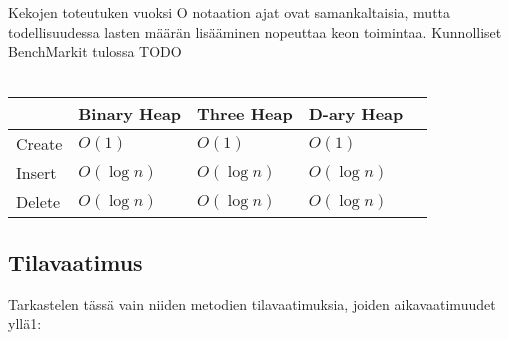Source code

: \documentclass[a4paper,12pt]{article}
\begin{document}
Kekojen toteutuken vuoksi O notaation ajat ovat samankaltaisia, mutta todellisuudessa lasten määrän lisääminen nopeuttaa keon toimintaa. Kunnolliset BenchMarkit tulossa TODO\\\\
\begin{tabular}{|l|l|l|l|l|}
\hline
&Binary Heap & Three Heap & D-ary Heap \\\hline
Create & $O (1)$ & $O (1)$ & $O (1)$\\\hline
Insert & $O (\log n)$ & $O (\log n)$ & $O (\log n)$\\\hline
Delete  & $O (\log n)$ & $O (\log n)$ & $O (\log n)$\\\hline

\end{tabular}

\subsection{Tilavaatimus}
Tarkastelen tässä vain niiden metodien tilavaatimuksia, joiden aikavaatimuudet yllä1:
\end{document}
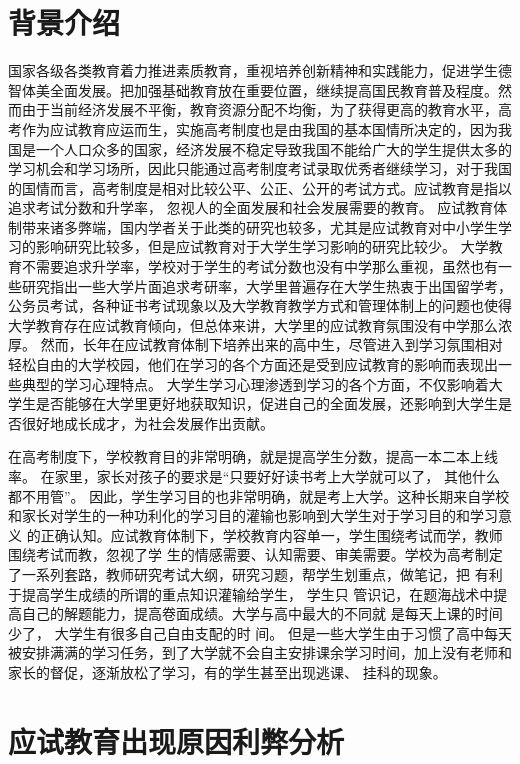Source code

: \documentclass[UTF8]{ctexart}
\begin{document}
\section{背景介绍}
	国家各级各类教育着力推进素质教育，重视培养创新精神和实践能力，促进学生德智体美全面发展。把加强基础教育放在重要位置，继续提高国民教育普及程度。然而由于当前经济发展不平衡，教育资源分配不均衡，为了获得更高的教育水平，高考作为应试教育应运而生，实施高考制度也是由我国的基本国情所决定的，因为我国是一个人口众多的国家，经济发展不稳定导致我国不能给广大的学生提供太多的学习机会和学习场所，因此只能通过高考制度考试录取优秀者继续学习，对于我国的国情而言，高考制度是相对比较公平、公正、公开的考试方式。应试教育是指以追求考试分数和升学率， 忽视人的全面发展和社会发展需要的教育。 应试教育体制带来诸多弊端，国内学者关于此类的研究也较多，尤其是应试教育对中小学生学习的影响研究比较多，但是应试教育对于大学生学习影响的研究比较少。 大学教育不需要追求升学率，学校对于学生的考试分数也没有中学那么重视，虽然也有一些研究指出一些大学片面追求考研率，大学里普遍存在大学生热衷于出国留学考，公务员考试，各种证书考试现象以及大学教育教学方式和管理体制上的问题也使得大学教育存在应试教育倾向，但总体来讲，大学里的应试教育氛围没有中学那么浓厚。 然而，长年在应试教育体制下培养出来的高中生，尽管进入到学习氛围相对轻松自由的大学校园，他们在学习的各个方面还是受到应试教育的影响而表现出一些典型的学习心理特点。 大学生学习心理渗透到学习的各个方面，不仅影响着大学生是否能够在大学里更好地获取知识，促进自己的全面发展，还影响到大学生是否很好地成长成才，为社会发展作出贡献\textsuperscript{\cite{CXF}}。
	\par{在高考制度下，学校教育目的非常明确，就是提高学生分数，提高一本二本上线率。 在家里，家长对孩子的要求是“只要好好读书考上大学就可以了， 其他什么都不用管”。 因此，学生学习目的也非常明确，就是考上大学。这种长期来自学校和家长对学生的一种功利化的学习目的灌输也影响到大学生对于学习目的和学习意义 的正确认知。应试教育体制下，学校教育内容单一，学生围绕考试而学，教师围绕考试而教，忽视了学 生的情感需要、认知需要、审美需要。学校为高考制定了一系列套路，教师研究考试大纲，研究习题，帮学生划重点，做笔记，把 有利于提高学生成绩的所谓的重点知识灌输给学生， 学生只 管识记，在题海战术中提高自己的解题能力，提高卷面成绩。大学与高中最大的不同就 是每天上课的时间少了， 大学生有很多自己自由支配的时 间。 但是一些大学生由于习惯了高中每天被安排满满的学习任务，到了大学就不会自主安排课余学习时间，加上没有老师和家长的督促，逐渐放松了学习，有的学生甚至出现逃课、 挂科的现象。
}
\section{应试教育出现原因利弊分析}
\end{document}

· · ·

• Task objective: Each entry above is to be written out exactly. The pictures stay out.

• Task response:
Source code

: \documentclass[a4paper,12pt]{article}
\begin{document}
Kekojen toteutuken vuoksi O notaation ajat ovat samankaltaisia, mutta todellisuudessa lasten määrän lisääminen nopeuttaa keon toimintaa. Kunnolliset BenchMarkit tulossa TODO\\\\
\begin{tabular}{|l|l|l|l|l|}
\hline
&Binary Heap & Three Heap & D-ary Heap \\\hline
Create & $O (1)$ & $O (1)$ & $O (1)$\\\hline
Insert & $O (\log n)$ & $O (\log n)$ & $O (\log n)$\\\hline
Delete  & $O (\log n)$ & $O (\log n)$ & $O (\log n)$\\\hline

\end{tabular}

\subsection{Tilavaatimus}
Tarkastelen tässä vain niiden metodien tilavaatimuksia, joiden aikavaatimuudet yllä1:
\end{document}
Source code

: \documentclass[UTF8]{ctexart}
\begin{document}
\section{背景介绍}
	国家各级各类教育着力推进素质教育，重视培养创新精神和实践能力，促进学生德智体美全面发展。把加强基础教育放在重要位置，继续提高国民教育普及程度。然而由于当前经济发展不平衡，教育资源分配不均衡，为了获得更高的教育水平，高考作为应试教育应运而生，实施高考制度也是由我国的基本国情所决定的，因为我国是一个人口众多的国家，经济发展不稳定导致我国不能给广大的学生提供太多的学习机会和学习场所，因此只能通过高考制度考试录取优秀者继续学习，对于我国的国情而言，高考制度是相对比较公平、公正、公开的考试方式。应试教育是指以追求考试分数和升学率， 忽视人的全面发展和社会发展需要的教育。 应试教育体制带来诸多弊端，国内学者关于此类的研究也较多，尤其是应试教育对中小学生学习的影响研究比较多，但是应试教育对于大学生学习影响的研究比较少。 大学教育不需要追求升学率，学校对于学生的考试分数也没有中学那么重视，虽然也有一些研究指出一些大学片面追求考研率，大学里普遍存在大学生热衷于出国留学考，公务员考试，各种证书考试现象以及大学教育教学方式和管理体制上的问题也使得大学教育存在应试教育倾向，但总体来讲，大学里的应试教育氛围没有中学那么浓厚。 然而，长年在应试教育体制下培养出来的高中生，尽管进入到学习氛围相对轻松自由的大学校园，他们在学习的各个方面还是受到应试教育的影响而表现出一些典型的学习心理特点。 大学生学习心理渗透到学习的各个方面，不仅影响着大学生是否能够在大学里更好地获取知识，促进自己的全面发展，还影响到大学生是否很好地成长成才，为社会发展作出贡献\textsuperscript{\cite{CXF}}。
	\par{在高考制度下，学校教育目的非常明确，就是提高学生分数，提高一本二本上线率。 在家里，家长对孩子的要求是“只要好好读书考上大学就可以了， 其他什么都不用管”。 因此，学生学习目的也非常明确，就是考上大学。这种长期来自学校和家长对学生的一种功利化的学习目的灌输也影响到大学生对于学习目的和学习意义 的正确认知。应试教育体制下，学校教育内容单一，学生围绕考试而学，教师围绕考试而教，忽视了学 生的情感需要、认知需要、审美需要。学校为高考制定了一系列套路，教师研究考试大纲，研究习题，帮学生划重点，做笔记，把 有利于提高学生成绩的所谓的重点知识灌输给学生， 学生只 管识记，在题海战术中提高自己的解题能力，提高卷面成绩。大学与高中最大的不同就 是每天上课的时间少了， 大学生有很多自己自由支配的时 间。 但是一些大学生由于习惯了高中每天被安排满满的学习任务，到了大学就不会自主安排课余学习时间，加上没有老师和家长的督促，逐渐放松了学习，有的学生甚至出现逃课、 挂科的现象。
}
\section{应试教育出现原因利弊分析}
\end{document}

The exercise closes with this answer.